To illustrate a simplified clinical example of a CLARK analysis, consider this situation: researchers must recruit people with sleep apnea for a study to test out a new therapy. In order to do this, we are tasked with identifying patients with sleep apnea from some hospitals in the area based on the content of their clinical notes (some of which might not have diagnoses attached yet). To identify a cohort for the study, an algorithm must first be built using a labeled training corpus of clinical notes. The scope of this example covers feature selection, algorithm selection, and algorithm evaluation on the training data.
This example uses clinical notes from the MIMIC III database as a training corpus. MIMIC is a database of clinical encounters developed by MIT and is available after requesting access. It contains de-identified healthcare data for approximately 60,000 hospital ICU admissions, ranging from demographics to imaging reports. You may create an account with physionet.org and request access to MIMIC here. The “gold standard” set of notes was created using This R script and the NOTEEVENTS.csv, DIAGNOSES_ICD.csv, and D_ICD_DIAGNOSES.csv datasets from MIMIC.
The source datasets are large and may be difficult to view as text files or in excel. However, a computer that can run CLARK should be able to read the NOTEEVENTS.csv file into R after a few minutes. For brevity, this example uses a subset of patients and diagnoses from MIMIC notes.
Using CLARK requires no NLP expertise, allowing researchers to focus on selecting features in clinical notes to guide classification algorithms and save time. Features can be words, phrases, or numeric values that are likely to be associated with a particular group. Some features may be strongly associated with more than one possible group, and the models may perform better while excluding these features. CLARK’s algorithms self-train by cross-validation, and each algorithm considers every feature selected by the user. Figure 1 displays the “Algorithm Setup” pane where features are loaded or created and selected in CLARK. This is part of why feature and model selection can and should be an iterative process. In the sleep apnea example, age may be a possible confounding factor, as older age may correlate with sleep apnea, osteoporosis, and dehydration.

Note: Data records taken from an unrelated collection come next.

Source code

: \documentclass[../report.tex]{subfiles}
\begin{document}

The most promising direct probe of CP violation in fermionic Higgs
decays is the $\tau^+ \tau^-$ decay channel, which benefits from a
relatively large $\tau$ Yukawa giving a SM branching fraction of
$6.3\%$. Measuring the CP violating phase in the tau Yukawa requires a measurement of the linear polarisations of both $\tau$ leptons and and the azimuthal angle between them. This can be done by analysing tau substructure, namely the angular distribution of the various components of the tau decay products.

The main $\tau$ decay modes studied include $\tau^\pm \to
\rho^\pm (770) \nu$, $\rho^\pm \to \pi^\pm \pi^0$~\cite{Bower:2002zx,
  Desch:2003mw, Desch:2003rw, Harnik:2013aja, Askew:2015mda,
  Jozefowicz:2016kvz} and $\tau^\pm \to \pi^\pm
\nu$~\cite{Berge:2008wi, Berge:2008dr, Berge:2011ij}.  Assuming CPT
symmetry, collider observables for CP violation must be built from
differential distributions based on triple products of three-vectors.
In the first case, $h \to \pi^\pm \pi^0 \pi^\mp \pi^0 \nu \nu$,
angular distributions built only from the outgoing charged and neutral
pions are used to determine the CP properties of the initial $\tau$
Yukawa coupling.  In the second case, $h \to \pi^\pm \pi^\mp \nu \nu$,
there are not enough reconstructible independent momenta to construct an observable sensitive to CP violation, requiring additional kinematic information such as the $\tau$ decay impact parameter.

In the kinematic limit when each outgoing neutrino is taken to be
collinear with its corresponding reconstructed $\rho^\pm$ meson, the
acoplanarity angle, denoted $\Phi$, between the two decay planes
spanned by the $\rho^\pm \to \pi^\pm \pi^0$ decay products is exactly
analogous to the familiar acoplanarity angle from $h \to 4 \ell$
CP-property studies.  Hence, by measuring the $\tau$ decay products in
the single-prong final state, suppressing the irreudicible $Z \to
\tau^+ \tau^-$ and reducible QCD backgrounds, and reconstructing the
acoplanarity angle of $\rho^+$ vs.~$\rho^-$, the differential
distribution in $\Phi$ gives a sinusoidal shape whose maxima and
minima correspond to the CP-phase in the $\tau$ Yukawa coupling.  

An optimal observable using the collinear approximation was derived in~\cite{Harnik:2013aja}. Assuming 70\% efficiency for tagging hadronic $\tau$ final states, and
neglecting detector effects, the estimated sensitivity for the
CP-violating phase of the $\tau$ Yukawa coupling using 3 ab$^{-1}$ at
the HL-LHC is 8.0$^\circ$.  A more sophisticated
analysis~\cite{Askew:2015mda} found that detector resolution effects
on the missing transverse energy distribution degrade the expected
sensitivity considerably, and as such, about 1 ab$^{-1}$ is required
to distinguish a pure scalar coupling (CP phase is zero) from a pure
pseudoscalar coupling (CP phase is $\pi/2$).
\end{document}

A “gold standard” set of notes is used to train a model with features that distinguish sleep apnea patients from others admitted to the hospitals. For simplicity in this example, we will try to distinguish sleep apnea patients from a population that also includes those admitted with dehydration and osteoporosis. These are real clinical notes that differ greatly in content from the “notes” in the animal corpus example. It should take several iterations of feature selection to classify patients of the different diseases in this example.